**TASK TO COMPLETE:**
Copy only what runs from the line containing "3. 将上述两个动作记入 redo log 中（图中 3 和 4）。" through the end of the material below, line for line, with both ends included.

**RECORDS TO USE:**

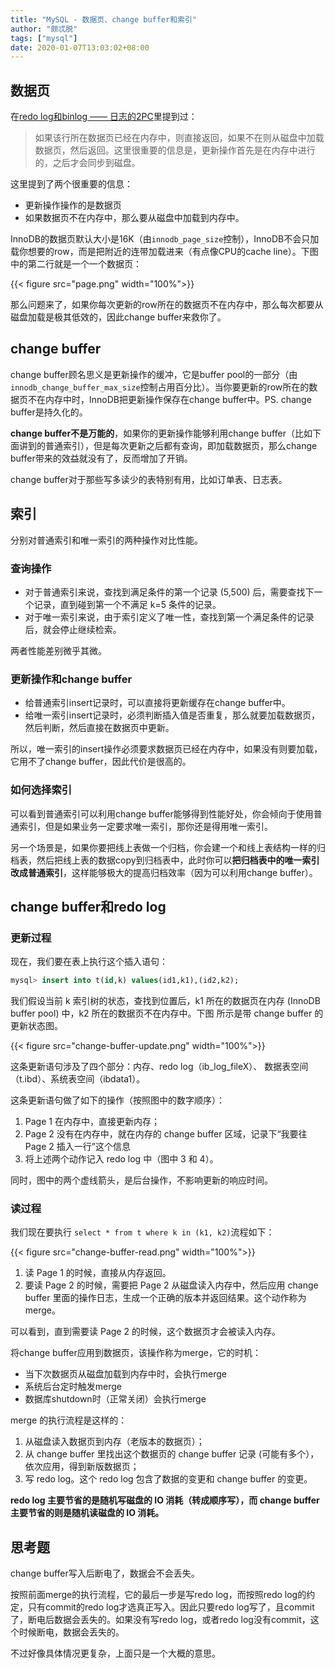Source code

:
 ```yaml
---
title: "MySQL - 数据页、change buffer和索引"
author: "颇忒脱"
tags: ["mysql"]
date: 2020-01-07T13:03:02+08:00
---
```


<!--more-->

## 数据页

在[redo log和binlog —— 日志的2PC](../redo-log-binlog)里提到过：

> 如果该行所在数据页已经在内存中，则直接返回，如果不在则从磁盘中加载数据页，然后返回。这里很重要的信息是，更新操作首先是在内存中进行的，之后才会同步到磁盘。

这里提到了两个很重要的信息：

* 更新操作操作的是数据页
* 如果数据页不在内存中，那么要从磁盘中加载到内存中。

InnoDB的数据页默认大小是16K（由`innodb_page_size`控制），InnoDB不会只加载你想要的row，而是把附近的连带加载进来（有点像CPU的cache line）。下图中的第二行就是一个一个数据页：

{{< figure src="page.png" width="100%">}}

那么问题来了，如果你每次更新的row所在的数据页不在内存中，那么每次都要从磁盘加载是极其低效的，因此change buffer来救你了。

## change buffer

change buffer顾名思义是更新操作的缓冲，它是buffer pool的一部分（由`innodb_change_buffer_max_size`控制占用百分比）。当你要更新的row所在的数据页不在内存中时，InnoDB把更新操作保存在change buffer中。PS. change buffer是持久化的。

**change buffer不是万能的**，如果你的更新操作能够利用change buffer（比如下面讲到的普通索引），但是每次更新之后都有查询，即加载数据页，那么change buffer带来的效益就没有了，反而增加了开销。

change buffer对于那些写多读少的表特别有用，比如订单表、日志表。

## 索引

分别对普通索引和唯一索引的两种操作对比性能。

### 查询操作

* 对于普通索引来说，查找到满足条件的第一个记录 (5,500) 后，需要查找下一个记录，直到碰到第一个不满足 k=5 条件的记录。
* 对于唯一索引来说，由于索引定义了唯一性，查找到第一个满足条件的记录后，就会停止继续检索。

两者性能差别微乎其微。

### 更新操作和change buffer

* 给普通索引insert记录时，可以直接将更新缓存在change buffer中。
* 给唯一索引insert记录时，必须判断插入值是否重复，那么就要加载数据页，然后判断，然后直接在数据页中更新。

所以，唯一索引的insert操作必须要求数据页已经在内存中，如果没有则要加载，它用不了change buffer，因此代价是很高的。

### 如何选择索引

可以看到普通索引可以利用change buffer能够得到性能好处，你会倾向于使用普通索引，但是如果业务一定要求唯一索引，那你还是得用唯一索引。

另一个场景是，如果你要把线上表做一个归档，你会建一个和线上表结构一样的归档表，然后把线上表的数据copy到归档表中，此时你可以**把归档表中的唯一索引改成普通索引**，这样能够极大的提高归档效率（因为可以利用change buffer）。

## change buffer和redo log

### 更新过程

现在，我们要在表上执行这个插入语句：

```sql
mysql> insert into t(id,k) values(id1,k1),(id2,k2);
```

我们假设当前 k 索引树的状态，查找到位置后，k1 所在的数据页在内存 (InnoDB buffer pool) 中，k2 所在的数据页不在内存中。下图 所示是带 change buffer 的更新状态图。

{{< figure src="change-buffer-update.png" width="100%">}}

这条更新语句涉及了四个部分：内存、redo log（ib_log_fileX）、 数据表空间（t.ibd）、系统表空间（ibdata1）。

这条更新语句做了如下的操作（按照图中的数字顺序）：

1. Page 1 在内存中，直接更新内存；
2. Page 2 没有在内存中，就在内存的 change buffer 区域，记录下“我要往 Page 2 插入一行”这个信息
3. 将上述两个动作记入 redo log 中（图中 3 和 4）。

同时，图中的两个虚线箭头，是后台操作，不影响更新的响应时间。

### 读过程

我们现在要执行 `select * from t where k in (k1, k2)`流程如下：

{{< figure src="change-buffer-read.png" width="100%">}}

1. 读 Page 1 的时候，直接从内存返回。
2. 要读 Page 2 的时候，需要把 Page 2 从磁盘读入内存中，然后应用 change buffer 里面的操作日志，生成一个正确的版本并返回结果。这个动作称为merge。

可以看到，直到需要读 Page 2 的时候，这个数据页才会被读入内存。

将change buffer应用到数据页，该操作称为merge，它的时机：

* 当下次数据页从磁盘加载到内存中时，会执行merge
* 系统后台定时触发merge
* 数据库shutdown时（正常关闭）会执行merge

merge 的执行流程是这样的：

1. 从磁盘读入数据页到内存（老版本的数据页）；
2. 从 change buffer 里找出这个数据页的 change buffer 记录 (可能有多个），依次应用，得到新版数据页；
3. 写 redo log。这个 redo log 包含了数据的变更和 change buffer 的变更。

**redo log 主要节省的是随机写磁盘的 IO 消耗（转成顺序写），而 change buffer 主要节省的则是随机读磁盘的 IO 消耗。**

## 思考题

change buffer写入后断电了，数据会不会丢失。

按照前面merge的执行流程，它的最后一步是写redo log，而按照redo log的约定，只有commit的redo log才选真正写入。因此只要redo log写了，且commit了，断电后数据会丢失的。如果没有写redo log，或者redo log没有commit，这个时候断电，数据会丢失的。

不过好像具体情况更复杂，上面只是一个大概的意思。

**WRITTEN RESPONSE:**
3. 将上述两个动作记入 redo log 中（图中 3 和 4）。

同时，图中的两个虚线箭头，是后台操作，不影响更新的响应时间。

### 读过程

我们现在要执行 `select * from t where k in (k1, k2)`流程如下：

{{< figure src="change-buffer-read.png" width="100%">}}

1. 读 Page 1 的时候，直接从内存返回。
2. 要读 Page 2 的时候，需要把 Page 2 从磁盘读入内存中，然后应用 change buffer 里面的操作日志，生成一个正确的版本并返回结果。这个动作称为merge。

可以看到，直到需要读 Page 2 的时候，这个数据页才会被读入内存。

将change buffer应用到数据页，该操作称为merge，它的时机：

* 当下次数据页从磁盘加载到内存中时，会执行merge
* 系统后台定时触发merge
* 数据库shutdown时（正常关闭）会执行merge

merge 的执行流程是这样的：

1. 从磁盘读入数据页到内存（老版本的数据页）；
2. 从 change buffer 里找出这个数据页的 change buffer 记录 (可能有多个），依次应用，得到新版数据页；
3. 写 redo log。这个 redo log 包含了数据的变更和 change buffer 的变更。

**redo log 主要节省的是随机写磁盘的 IO 消耗（转成顺序写），而 change buffer 主要节省的则是随机读磁盘的 IO 消耗。**

## 思考题

change buffer写入后断电了，数据会不会丢失。

按照前面merge的执行流程，它的最后一步是写redo log，而按照redo log的约定，只有commit的redo log才选真正写入。因此只要redo log写了，且commit了，断电后数据会丢失的。如果没有写redo log，或者redo log没有commit，这个时候断电，数据会丢失的。

不过好像具体情况更复杂，上面只是一个大概的意思。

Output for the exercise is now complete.